與眾師兄告別,智宸小和尚收起寶卷,便去尋金池長老去了。
到了方丈禪室,金池長老早已在等待了。
智宸小和尚知道此番菩薩降臨乃是應自家老師所請,為了結當年因果,故來為自己解惑。
進門之後來到金池長老麵前便深深拜下道:「弟子,此番卻是多累師父了!」
金池長老聞言卻是笑著將他扶了起來道:「你我既為師徒,又何須多禮,起來說話吧!」
「是!老師!」智宸小和尚起了身。
「此番你已得菩薩傳法,當明己道,好生修行,爭取早日通脈除色蘊,修得神通,也算全了為師遺憾。」金池長老笑道。
「弟子明白!」智宸小和尚雙手合十拜到。
金池長老起身又自禪室深處取出一個玉匣,然後從中取出一枚菩提子。
「你入山中靜修,此番怕是要不少功夫,為師能有如今長壽,一來乃是那黑風山中黑熊怪所煉丹藥之功,二來也是這枚菩提子之助,你可將此菩提子,懸於心口,不僅可護住你心脈,更有清心悟道之功!」
金池長老取一麻繩將菩提子繫上,而後走到智宸小和尚麵前,替他掛在胸口。
「老師!這菩提子與你。。。。」智宸小和尚知道一自家老師雖修行日常,有些法力,但卻也未得正果,多賴外物吊命,若是將這菩提子予了自己,隻怕。。。

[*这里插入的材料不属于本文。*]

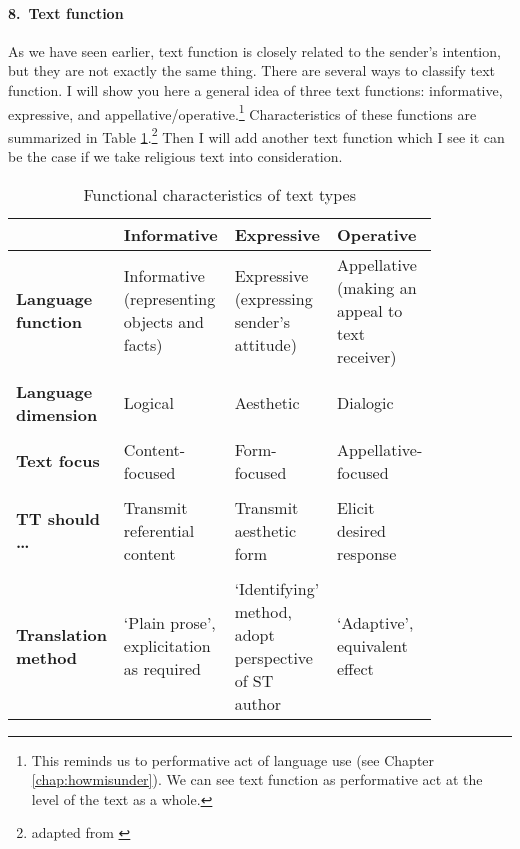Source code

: \paragraph*{8.\ Text function} As we have seen earlier, text function is closely related to the sender's intention, but they are not exactly the same thing. There are several ways to classify text function. I will show you here a general idea of three text functions: informative, expressive, and appellative/operative.\footnote{This reminds us to performative act of language use (see Chapter \ref{chap:howmisunder}). We can see text function as performative act at the level of the text as a whole.} Characteristics of these functions are summarized in Table \ref{tab:texttypes}.\footnote{adapted from \citealp[p.~115]{munday:translation}} Then I will add another text function which I see it can be the case if we take religious text into consideration.

\begin{table}[!hbt]
\centering
\caption{Functional characteristics of text types}
\label{tab:texttypes}
\bigskip
\footnotesize
\begin{tabular}{@{}%
	>{\raggedright\arraybackslash\bfseries}p{0.18\linewidth}%
	>{\raggedright\arraybackslash}p{0.22\linewidth}%
	>{\raggedright\arraybackslash}p{0.22\linewidth}%
	>{\raggedright\arraybackslash}p{0.22\linewidth}@{}%
} \toprule
& \bfseries Informative & \bfseries Expressive & \bfseries Operative \\
\midrule
Language function & Informative (representing objects and facts) & Expressive (expressing sender's attitude) & Appellative (making an appeal to text receiver) \\
& & & \\
Language dimension & Logical & Aesthetic & Dialogic \\
& & & \\
Text focus & Content-focused & Form-focused & Appellative-focused \\
& & & \\
TT should \ldots & Transmit referential content & Transmit aesthetic form & Elicit desired response \\
& & & \\
Translation method & `Plain prose', explicitation as required & `Identifying' method, adopt perspective of ST author & `Adaptive', equivalent effect \\
\bottomrule
\end{tabular}
\end{table}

「癡兒,為師如今已過兩百六十歲,錦衣袈裟也有數百上千件,該修的修了,該吃的吃了,該見的也見了,唯有一個遺憾便是未能修得佛門正果,如今為師便將希望寄託到你身上了,望你誠心向佛,早證果位,也算替為師了卻心願了!」
金池長老笑著說道,到如今活了兩百多年了,金池長老除了喜歡收集些外物之外,對成佛長生實在是冇什麼期望了。
智宸小和尚知道老師這是在寬慰他,這一路修行,老師從打磨心性,而後傳法,助自己求道,現在更是將這一看就非凡品的菩提子賜下,助益甚多,心中更是感激不儘,隻能重重的拜下。

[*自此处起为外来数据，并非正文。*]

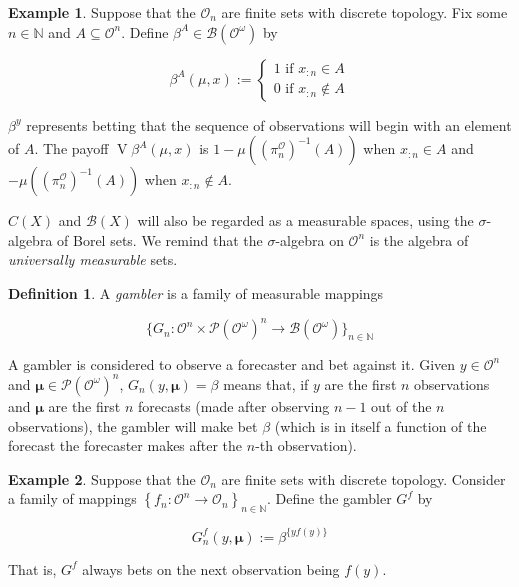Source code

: \documentclass[aop,preprint]{imsart}
\numberwithin{equation}{section}
\theoremstyle{definition}
\newtheorem{definition}{Definition}[section]
\newtheorem{example}{Example}[section]
\theoremstyle{plain}
\newcommand{\Nats}{\mathbb{N}}
\newcommand{\Sq}[2]{\{#1\}_{#2 \in \Nats}}
\newcommand{\Sqn}[1]{\Sq{#1}{n}}
\newcommand{\PM}{\mathcal{P}}
\newcommand{\Ob}{\mathcal{O}}
\newcommand{\OO}{\Ob^\omega}
\newcommand{\PO}{\pi^\Ob}
\newcommand{\PMO}{\PM(\OO)}
\newcommand{\Gm}{\mathcal{B}}
\newcommand{\GMO}{\Gm(\OO)}
\DeclareMathOperator{\V}{V}
\newcommand{\BM}{\bm{\mu}}
\begin{document}
\begin{samepage}
\begin{example}

Suppose that the $\Ob_n$ are finite sets with discrete topology. Fix some $n\in\Nats$ and $A \subseteq \Ob^n$. Define $\beta^A \in \GMO$ by

\begin{equation}
\beta^{A}(\mu,x):=\begin{cases} 1 \text{ if } x_{:n} \in A \\ 0 \text{ if } x_{:n} \not\in A \end{cases}
\end{equation}


$\beta^y$ represents betting that the sequence of observations will begin with an element of $A$. The payoff $\V{\beta^A}(\mu,x)$ is $1 - \mu\left(\left(\PO_n\right)^{-1}(A)\right)$ when $x_{:n} \in A$ and $-\mu\left(\left(\PO_n\right)^{-1}(A)\right)$ when $x_{:n} \not\in A$.

\end{example}
\end{samepage}

$C\left(X\right)$ and $\Gm\left(X\right)$ will also be regarded as a measurable spaces, using the $\sigma$-algebra of Borel sets. We remind that the $\sigma$-algebra on $\Ob^n$ is the algebra of \emph{universally measurable} sets.

\begin{definition}

A \emph{gambler} is a family of measurable mappings

\[\Sqn{G_n : \Ob^n \times \PMO^n \rightarrow \Gm\left(\OO\right)}\]

\end{definition}

A gambler is considered to observe a forecaster and bet against it. Given $y \in \Ob^n$ and $\BM \in \PMO^n$, $G_n\left(y,\BM\right)=\beta$ means that, if $y$ are the first $n$ observations and $\BM$ are the first $n$ forecasts (made after observing $n-1$ out of the $n$ observations), the gambler will make bet $\beta$ (which is in itself a function of the forecast the forecaster makes after the $n$-th observation).

\begin{samepage}
\begin{example}

Suppose that the $\Ob_n$ are finite sets with discrete topology. Consider a family of mappings $\left\{f_n: \Ob^n \rightarrow \Ob_n\right\}_{n\in\Nats}$. Define the gambler $G^f$ by

\begin{equation}
G^f_n(y,\BM):=\beta^{\{yf(y)\}}
\end{equation}

That is, $G^f$ always bets on the next observation being $f(y)$.

\end{example}
\end{samepage}
\end{document}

金池長老欣慰的扶起智宸小和尚道:「你傳我衣缽,自當勤勉,早日修出個正果來!」
拜別金池長老,智宸小和尚心中千恩萬謝,便自出了禪室,往寺外而去。
智宸小和尚的道不在廟中清修,而是在雪山中苦修。
雪山之中冰天雪地體溫極低時,體內拙火自然生暖,無時無刻不在運功,自然進展飛速,想來當初老師選擇在這黑風山附近開山立派也是有這等考量吧。

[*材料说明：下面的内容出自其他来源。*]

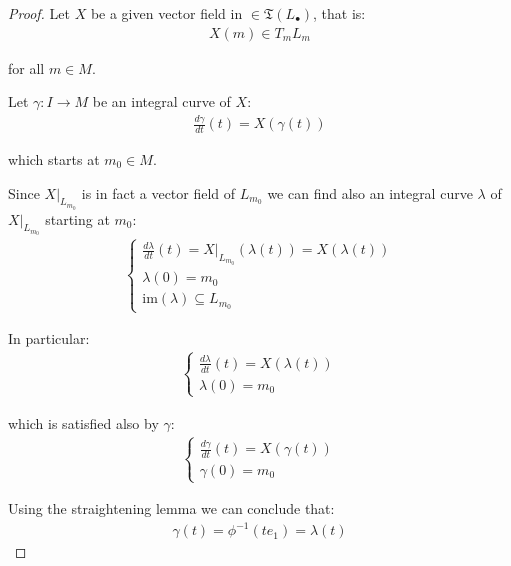     \begin{proof}
        Let $X$ be a given vector field in $\in \mathfrak{T}(L_\bullet)$, that is:
        \begin{align*}
            X(m) \in T_m L_m
        \end{align*}

        for all $m \in M$.

        Let $\gamma : I \to M$ be an integral curve of $X$:
        \begin{align*}
            \frac{d \gamma}{dt}(t) = X(\gamma(t))
        \end{align*}

        which starts at $m_0 \in M$.

        Since $X|_{L_{m_0}}$ is in fact a vector field of $L_{m_0}$ we can find also an integral curve $\lambda$ of $X|_{L_{m_0}}$ starting at $m_0$:
        \begin{align*}
            \begin{cases}
                \frac{d \lambda}{dt}(t) = X|_{L_{m_0}}(\lambda(t)) = X(\lambda(t)) \\
                \lambda(0) = m_0 \\
                \text{im}(\lambda) \subseteq L_{m_0}
            \end{cases}
        \end{align*}

        In particular:
        \begin{align*}
            \begin{cases}
                \frac{d \lambda}{dt}(t) = X(\lambda(t)) \\
                \lambda(0) = m_0
            \end{cases}
        \end{align*}

        which is satisfied also by $\gamma$:
        \begin{align*}
            \begin{cases}
                \frac{d \gamma}{dt}(t) = X(\gamma(t)) \\
                \gamma(0) = m_0
            \end{cases}	
        \end{align*}

        Using the straightening lemma we can conclude that:
        \begin{align*}
            \gamma(t) = \phi^{-1}(t e_1) = \lambda(t)
        \end{align*}


\end{proof}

這黑風山每到十月便開始風雪飄搖,嚴寒難耐,正適合修行。
到了黑風山中,智宸回到了山穀中的那個山洞。
胸口菩提子微微散發暖意護住心口,似有佛光護持己身,端的是神妙。
進了山洞,避了寒風,智宸小和尚這才取出寶圖張掛於石壁之上。
智宸盤坐在石壁之前的石岩上,靜心凝神,海底輪之中暖意自生。
佛門一修行講究身修需通三脈七輪,三脈者乃是人體日、月、中三脈,七輪者乃是佛門身修七道關卡。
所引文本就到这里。